IT Security (ITS): Refers to the practice of defending information from unauthorized access, use, disclosure, disruption, modification, perusal, inspection, recording or destruction and is therefore used to safeguard information of value to the organization (Alhassan & Adjei-Quaye, 2017) . A study by Tu & Yuan (2014) found that IT security controls can be effectively developed, resulting in success of information security management. Another study by Jeong & Kim (2012) revealed that security quality affects intention to use and user satisfaction. On the other hand, Ngulube revealed that IT security is dependent on user compliance to policies and procedures, and it was, therefore, not always possible to ensure that records were managed as securely as they should be, and the biggest issue was that users did not comply with security policies. An earlier study by Bowen et al. revealed that IT security provided by the system had a significant positive relationship with the successful adoption of ERMS.

3.2. Research Hypotheses

The model guiding this study presented in Figure 1, has the following hypotheses that were tested and postulated:

Figure 1. Proposed model of the study modified from ISSM 2016.

H1. Self-efficacy has positive significance on the use of ICT.

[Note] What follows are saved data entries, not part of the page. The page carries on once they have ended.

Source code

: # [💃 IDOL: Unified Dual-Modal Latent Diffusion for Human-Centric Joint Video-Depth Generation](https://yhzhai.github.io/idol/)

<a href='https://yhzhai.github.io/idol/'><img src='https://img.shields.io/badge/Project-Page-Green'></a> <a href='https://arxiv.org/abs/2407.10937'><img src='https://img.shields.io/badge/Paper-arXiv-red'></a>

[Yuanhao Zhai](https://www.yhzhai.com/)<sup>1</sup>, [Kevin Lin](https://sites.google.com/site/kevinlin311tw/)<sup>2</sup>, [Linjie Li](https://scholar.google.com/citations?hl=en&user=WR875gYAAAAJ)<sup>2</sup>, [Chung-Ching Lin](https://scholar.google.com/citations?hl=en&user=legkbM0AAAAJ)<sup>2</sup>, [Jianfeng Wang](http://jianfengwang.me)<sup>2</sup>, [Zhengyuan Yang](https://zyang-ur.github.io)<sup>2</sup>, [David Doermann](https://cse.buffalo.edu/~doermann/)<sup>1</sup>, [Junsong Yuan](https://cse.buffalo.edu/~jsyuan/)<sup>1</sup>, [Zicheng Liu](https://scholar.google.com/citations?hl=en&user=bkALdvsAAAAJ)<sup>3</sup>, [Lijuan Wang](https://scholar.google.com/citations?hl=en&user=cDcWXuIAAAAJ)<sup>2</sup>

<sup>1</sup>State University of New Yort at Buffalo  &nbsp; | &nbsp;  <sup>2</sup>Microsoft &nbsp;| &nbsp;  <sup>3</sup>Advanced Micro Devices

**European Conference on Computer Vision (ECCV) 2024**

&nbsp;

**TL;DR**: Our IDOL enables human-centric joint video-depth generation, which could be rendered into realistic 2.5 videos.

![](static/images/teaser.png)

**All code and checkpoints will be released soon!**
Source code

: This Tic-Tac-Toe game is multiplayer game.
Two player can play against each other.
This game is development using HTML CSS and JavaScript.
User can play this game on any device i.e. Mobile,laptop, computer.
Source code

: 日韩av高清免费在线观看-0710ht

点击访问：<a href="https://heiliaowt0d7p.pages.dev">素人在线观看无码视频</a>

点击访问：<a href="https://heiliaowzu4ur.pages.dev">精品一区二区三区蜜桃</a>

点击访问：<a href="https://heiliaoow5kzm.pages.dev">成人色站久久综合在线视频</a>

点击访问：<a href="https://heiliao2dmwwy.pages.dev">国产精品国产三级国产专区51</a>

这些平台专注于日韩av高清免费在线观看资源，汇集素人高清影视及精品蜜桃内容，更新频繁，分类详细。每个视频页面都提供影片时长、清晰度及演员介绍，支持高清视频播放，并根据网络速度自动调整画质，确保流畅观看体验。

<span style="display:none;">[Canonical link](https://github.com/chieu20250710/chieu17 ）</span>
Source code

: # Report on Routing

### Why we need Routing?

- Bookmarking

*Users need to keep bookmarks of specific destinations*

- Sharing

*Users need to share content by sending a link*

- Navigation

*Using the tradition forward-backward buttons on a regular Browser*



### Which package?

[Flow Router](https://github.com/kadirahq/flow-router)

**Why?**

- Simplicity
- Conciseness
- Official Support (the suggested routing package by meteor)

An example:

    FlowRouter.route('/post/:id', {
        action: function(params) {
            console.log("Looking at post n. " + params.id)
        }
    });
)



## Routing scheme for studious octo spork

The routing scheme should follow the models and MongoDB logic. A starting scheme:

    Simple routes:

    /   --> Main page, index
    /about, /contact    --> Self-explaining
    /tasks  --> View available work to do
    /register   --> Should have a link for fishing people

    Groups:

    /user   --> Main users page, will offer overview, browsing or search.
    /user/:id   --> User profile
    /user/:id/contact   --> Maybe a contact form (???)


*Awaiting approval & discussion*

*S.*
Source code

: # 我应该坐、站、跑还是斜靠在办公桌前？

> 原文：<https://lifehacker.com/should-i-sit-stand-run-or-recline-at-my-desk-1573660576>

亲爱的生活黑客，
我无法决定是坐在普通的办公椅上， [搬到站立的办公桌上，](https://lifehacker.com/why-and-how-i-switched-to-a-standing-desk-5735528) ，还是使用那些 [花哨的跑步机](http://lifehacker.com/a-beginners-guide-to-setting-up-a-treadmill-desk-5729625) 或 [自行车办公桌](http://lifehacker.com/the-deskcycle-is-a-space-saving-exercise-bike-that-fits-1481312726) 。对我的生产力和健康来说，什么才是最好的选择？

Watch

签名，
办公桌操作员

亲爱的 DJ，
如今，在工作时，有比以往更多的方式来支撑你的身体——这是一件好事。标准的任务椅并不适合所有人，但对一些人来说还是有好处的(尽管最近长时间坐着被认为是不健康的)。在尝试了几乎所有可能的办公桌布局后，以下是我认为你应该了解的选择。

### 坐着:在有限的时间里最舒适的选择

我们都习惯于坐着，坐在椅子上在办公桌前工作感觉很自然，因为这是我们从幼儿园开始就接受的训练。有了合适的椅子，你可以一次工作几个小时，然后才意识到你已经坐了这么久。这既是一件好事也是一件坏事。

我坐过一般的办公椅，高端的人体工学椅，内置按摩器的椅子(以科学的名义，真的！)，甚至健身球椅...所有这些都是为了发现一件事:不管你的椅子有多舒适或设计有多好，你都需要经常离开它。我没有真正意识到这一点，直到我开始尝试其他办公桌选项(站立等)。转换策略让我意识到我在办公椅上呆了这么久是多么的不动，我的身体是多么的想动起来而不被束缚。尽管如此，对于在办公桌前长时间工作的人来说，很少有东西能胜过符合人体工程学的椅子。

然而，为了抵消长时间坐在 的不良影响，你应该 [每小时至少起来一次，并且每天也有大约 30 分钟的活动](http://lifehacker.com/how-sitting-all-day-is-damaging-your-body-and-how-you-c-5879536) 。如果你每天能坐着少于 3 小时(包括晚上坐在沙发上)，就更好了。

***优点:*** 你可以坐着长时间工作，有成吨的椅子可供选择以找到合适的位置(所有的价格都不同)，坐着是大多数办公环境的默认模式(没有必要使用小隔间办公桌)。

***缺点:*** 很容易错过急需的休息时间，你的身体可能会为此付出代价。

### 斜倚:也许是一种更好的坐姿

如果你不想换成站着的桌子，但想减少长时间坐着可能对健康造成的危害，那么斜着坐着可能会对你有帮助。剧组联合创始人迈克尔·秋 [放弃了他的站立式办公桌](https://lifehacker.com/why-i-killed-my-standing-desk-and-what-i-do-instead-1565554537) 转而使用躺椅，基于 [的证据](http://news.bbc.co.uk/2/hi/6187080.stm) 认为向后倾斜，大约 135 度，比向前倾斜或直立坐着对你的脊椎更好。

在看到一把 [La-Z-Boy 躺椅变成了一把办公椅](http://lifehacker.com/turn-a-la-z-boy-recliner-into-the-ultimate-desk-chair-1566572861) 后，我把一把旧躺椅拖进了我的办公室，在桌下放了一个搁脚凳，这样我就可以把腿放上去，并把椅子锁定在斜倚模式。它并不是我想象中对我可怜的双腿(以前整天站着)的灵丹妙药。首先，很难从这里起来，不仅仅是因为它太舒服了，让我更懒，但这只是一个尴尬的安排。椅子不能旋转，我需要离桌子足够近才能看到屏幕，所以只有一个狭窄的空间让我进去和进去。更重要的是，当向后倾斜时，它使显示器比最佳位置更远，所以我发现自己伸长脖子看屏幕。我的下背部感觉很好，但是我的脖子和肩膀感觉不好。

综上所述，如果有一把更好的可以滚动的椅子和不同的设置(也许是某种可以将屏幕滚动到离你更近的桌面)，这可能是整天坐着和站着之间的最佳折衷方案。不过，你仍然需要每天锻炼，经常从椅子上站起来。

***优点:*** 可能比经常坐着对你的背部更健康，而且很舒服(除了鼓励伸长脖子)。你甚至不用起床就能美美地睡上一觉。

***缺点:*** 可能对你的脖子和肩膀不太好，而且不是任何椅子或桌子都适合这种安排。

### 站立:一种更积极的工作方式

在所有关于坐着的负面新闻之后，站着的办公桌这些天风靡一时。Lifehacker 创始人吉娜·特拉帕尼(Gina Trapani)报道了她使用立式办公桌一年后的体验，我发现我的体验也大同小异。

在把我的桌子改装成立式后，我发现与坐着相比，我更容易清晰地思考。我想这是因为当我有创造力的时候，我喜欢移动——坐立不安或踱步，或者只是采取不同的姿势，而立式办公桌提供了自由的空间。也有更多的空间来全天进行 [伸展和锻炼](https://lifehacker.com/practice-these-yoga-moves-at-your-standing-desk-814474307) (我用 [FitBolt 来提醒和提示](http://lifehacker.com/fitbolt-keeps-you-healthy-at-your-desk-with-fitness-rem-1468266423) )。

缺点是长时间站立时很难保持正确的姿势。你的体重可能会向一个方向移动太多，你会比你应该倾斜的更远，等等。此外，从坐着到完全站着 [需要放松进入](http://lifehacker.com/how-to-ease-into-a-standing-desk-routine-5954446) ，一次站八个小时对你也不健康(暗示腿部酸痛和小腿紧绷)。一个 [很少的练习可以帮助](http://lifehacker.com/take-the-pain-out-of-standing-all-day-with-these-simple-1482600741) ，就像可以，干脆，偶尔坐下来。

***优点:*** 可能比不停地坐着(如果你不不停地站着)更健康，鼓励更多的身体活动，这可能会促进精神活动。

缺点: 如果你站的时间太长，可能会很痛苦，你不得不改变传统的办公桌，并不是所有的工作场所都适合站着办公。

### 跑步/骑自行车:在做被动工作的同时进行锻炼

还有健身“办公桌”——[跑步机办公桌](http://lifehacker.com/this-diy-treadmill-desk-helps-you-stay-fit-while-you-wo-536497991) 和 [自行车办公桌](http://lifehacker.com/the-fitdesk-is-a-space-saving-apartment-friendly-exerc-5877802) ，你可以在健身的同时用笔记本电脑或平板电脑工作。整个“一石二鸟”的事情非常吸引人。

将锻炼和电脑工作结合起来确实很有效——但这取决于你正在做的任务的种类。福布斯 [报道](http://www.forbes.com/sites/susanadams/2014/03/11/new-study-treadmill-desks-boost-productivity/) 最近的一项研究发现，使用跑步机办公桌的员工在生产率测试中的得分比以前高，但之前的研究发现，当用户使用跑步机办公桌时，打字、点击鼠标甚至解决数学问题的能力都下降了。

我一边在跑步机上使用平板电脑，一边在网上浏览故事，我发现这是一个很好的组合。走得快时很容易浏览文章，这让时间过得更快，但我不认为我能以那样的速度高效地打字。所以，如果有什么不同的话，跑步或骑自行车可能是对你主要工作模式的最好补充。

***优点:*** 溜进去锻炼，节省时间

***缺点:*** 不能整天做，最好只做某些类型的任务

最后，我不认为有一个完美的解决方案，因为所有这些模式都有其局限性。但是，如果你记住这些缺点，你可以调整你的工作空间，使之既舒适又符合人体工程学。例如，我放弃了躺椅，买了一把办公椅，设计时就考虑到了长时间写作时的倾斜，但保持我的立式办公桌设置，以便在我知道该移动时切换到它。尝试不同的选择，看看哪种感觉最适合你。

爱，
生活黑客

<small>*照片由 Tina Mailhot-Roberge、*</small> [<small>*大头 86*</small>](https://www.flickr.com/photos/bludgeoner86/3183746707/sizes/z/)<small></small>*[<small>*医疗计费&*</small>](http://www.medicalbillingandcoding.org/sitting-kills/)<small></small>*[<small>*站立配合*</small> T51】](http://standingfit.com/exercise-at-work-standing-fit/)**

H2. Self-efficacy has positive influence user satisfaction in ICT.

H3. Information quality has positive influence with the use of ICT.

H4. Information quality has significant positive relationship with user satisfaction of ICT.

H5. IT Security has positive influence with the use of ICT.

H6. IT Security has significant positive relationship with user satisfaction of ICT.

H7. System quality has a significant positive relationship with use of ICT.

H8. System quality has positive influence on the user satisfaction of ICT.

H9. Service quality has significant positive relationship on the use of ICT.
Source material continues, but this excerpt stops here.